What does blanching do - how is it important?

 
30-Jun-2010 by

Blanching – you might have come across this word many times while reading food magazines or articles and wondered, “What is blanching, and what does blanching do to food?” Don’t worry for I am going to answer all your queries about blanching. 

 

Blanching can be described as a heat treatment or cooking technique wherein the food is dipped in boiling water for 2 to 3 mins and immediately plunged into cold or iced water. This treatment leads to a thermal shock that causes a number of changes in the food, both physical and chemical. I will discuss each of these changes in detail here: 

 

• Skin softening: During blanching you cook only the skin and the under layers of the food. As a result the skin softens while the rest of the food product retains its firm texture. This in turn helps to easily peel the food. This technique is used for peeling nuts like almonds and pistachio, fruits, onions, and tomatoes. 

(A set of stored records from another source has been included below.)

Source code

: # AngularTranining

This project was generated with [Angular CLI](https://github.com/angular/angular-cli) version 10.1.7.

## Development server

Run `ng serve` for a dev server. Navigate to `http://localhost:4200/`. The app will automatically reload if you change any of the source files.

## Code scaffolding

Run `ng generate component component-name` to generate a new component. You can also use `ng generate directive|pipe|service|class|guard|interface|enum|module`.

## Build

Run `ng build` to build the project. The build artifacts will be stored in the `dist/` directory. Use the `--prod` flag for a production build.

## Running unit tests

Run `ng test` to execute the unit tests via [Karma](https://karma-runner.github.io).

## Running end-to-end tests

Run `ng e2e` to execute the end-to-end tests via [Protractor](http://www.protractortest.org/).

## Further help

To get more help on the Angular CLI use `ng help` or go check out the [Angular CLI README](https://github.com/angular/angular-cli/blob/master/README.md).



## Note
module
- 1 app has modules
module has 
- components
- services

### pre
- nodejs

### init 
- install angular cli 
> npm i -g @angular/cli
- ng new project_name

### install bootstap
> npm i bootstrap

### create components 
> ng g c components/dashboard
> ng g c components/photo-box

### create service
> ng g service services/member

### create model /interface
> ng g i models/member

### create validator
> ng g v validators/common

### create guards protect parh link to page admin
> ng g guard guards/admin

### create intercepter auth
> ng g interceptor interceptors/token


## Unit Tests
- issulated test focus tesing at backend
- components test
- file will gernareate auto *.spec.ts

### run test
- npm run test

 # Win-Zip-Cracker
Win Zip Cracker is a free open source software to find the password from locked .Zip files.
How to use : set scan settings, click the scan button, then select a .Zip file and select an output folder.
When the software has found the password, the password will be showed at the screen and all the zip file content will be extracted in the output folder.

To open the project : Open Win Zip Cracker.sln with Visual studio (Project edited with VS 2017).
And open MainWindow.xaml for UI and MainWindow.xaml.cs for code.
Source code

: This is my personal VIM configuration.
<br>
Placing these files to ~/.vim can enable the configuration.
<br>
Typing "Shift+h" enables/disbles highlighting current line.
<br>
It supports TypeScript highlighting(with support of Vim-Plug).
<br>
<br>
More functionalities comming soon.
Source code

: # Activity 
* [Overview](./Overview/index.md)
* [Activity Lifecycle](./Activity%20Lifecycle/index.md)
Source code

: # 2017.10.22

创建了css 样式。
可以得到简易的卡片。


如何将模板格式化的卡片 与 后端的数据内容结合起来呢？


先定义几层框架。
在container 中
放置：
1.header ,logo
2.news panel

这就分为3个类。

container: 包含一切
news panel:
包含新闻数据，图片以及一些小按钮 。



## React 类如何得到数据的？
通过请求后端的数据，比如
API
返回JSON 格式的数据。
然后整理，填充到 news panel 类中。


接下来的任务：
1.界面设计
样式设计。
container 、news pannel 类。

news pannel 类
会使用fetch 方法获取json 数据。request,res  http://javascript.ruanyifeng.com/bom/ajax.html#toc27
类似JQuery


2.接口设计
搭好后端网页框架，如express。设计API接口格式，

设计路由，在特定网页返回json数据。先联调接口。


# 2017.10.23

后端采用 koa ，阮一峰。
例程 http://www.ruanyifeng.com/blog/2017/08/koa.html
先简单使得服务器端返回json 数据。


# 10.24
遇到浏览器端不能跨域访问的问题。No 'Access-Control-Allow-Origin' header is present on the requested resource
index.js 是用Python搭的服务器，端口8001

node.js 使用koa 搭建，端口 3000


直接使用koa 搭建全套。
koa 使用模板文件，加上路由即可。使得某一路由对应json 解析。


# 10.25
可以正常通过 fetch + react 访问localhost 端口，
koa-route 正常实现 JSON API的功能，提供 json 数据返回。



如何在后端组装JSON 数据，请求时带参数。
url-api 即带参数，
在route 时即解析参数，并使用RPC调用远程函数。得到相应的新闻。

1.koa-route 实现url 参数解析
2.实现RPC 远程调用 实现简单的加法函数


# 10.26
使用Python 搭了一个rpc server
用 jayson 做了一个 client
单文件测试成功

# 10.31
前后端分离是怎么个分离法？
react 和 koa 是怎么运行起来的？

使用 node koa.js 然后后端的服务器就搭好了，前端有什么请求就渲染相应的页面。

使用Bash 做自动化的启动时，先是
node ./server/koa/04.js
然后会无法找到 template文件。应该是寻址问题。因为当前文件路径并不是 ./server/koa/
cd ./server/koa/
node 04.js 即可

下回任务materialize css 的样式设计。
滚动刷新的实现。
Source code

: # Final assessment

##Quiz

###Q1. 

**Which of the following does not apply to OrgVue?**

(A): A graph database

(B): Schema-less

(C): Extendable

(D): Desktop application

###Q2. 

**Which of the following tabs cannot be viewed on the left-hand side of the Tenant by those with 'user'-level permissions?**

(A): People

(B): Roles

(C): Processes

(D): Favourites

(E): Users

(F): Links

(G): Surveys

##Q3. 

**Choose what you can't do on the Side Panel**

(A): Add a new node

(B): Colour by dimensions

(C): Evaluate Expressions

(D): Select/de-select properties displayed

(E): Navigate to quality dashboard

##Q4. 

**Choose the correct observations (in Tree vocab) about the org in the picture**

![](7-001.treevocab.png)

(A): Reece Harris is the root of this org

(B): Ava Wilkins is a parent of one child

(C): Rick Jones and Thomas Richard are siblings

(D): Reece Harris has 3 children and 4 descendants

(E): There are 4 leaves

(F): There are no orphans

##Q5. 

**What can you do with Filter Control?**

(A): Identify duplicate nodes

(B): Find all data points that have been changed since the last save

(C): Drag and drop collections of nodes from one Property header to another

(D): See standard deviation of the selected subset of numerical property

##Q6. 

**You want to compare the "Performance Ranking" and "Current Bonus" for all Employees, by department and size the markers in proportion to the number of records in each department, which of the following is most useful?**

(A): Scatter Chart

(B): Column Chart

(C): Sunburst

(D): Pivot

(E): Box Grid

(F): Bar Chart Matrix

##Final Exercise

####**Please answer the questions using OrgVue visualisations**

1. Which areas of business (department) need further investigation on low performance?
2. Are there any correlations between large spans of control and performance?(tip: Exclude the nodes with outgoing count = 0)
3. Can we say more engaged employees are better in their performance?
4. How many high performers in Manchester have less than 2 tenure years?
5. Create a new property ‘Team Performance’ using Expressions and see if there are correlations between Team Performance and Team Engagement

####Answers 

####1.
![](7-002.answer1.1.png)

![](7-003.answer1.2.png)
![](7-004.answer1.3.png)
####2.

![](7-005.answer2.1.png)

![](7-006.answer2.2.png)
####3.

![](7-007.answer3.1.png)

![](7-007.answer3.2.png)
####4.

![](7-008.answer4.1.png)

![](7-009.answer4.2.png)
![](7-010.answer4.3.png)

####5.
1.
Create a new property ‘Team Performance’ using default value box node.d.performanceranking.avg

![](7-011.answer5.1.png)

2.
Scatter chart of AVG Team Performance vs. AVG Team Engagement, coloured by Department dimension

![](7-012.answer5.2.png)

Blanching softens the skin of tomatoes, making it easier to peel them• Flavor enhancement: Blanching releases the strong acids found naturally in sulfur containing vegetables like broccoli, cabbage, radish and turnips. This enhances the flavors of these vegetables and renders them more palatable in salad form. 

 

• Color enhancement: As mentioned before blanching partially cooks the skin and under layer of the food. Due to this heat treatment the color pigments in the food are altered, making the fruits and vegetables appear brighter and shinier. Also blanching removes the superficial dirt from the food, which enhances the color of the food. 

 

• Microbial destruction: Like pasteurization, the thermal shock caused by the process of blanching effectively inactivates and destroys several common micro-organisms found on the food surface, thereby enhancing the self life and quality of the food. 

 

• Enzyme inactivation: Enzymes are chemicals found naturally in all food that promote the degradation process of the food, especially in case of fruits and vegetables. Freezing does not destroy these enzymes. Heat is the only way to get rid of them. However, normal heating techniques lend a cooked taste and flavor to the food. Hence, in food processing industry, fruits and vegetables are blanched before freezing or drying the fruits or vegetables. This helps the fruits and vegetables retain their original characters even after processing. 

 

Thus, blanching effectively helps to preserve and enhance the natural flavor, texture, color, and shelf life of the fruits and vegetables.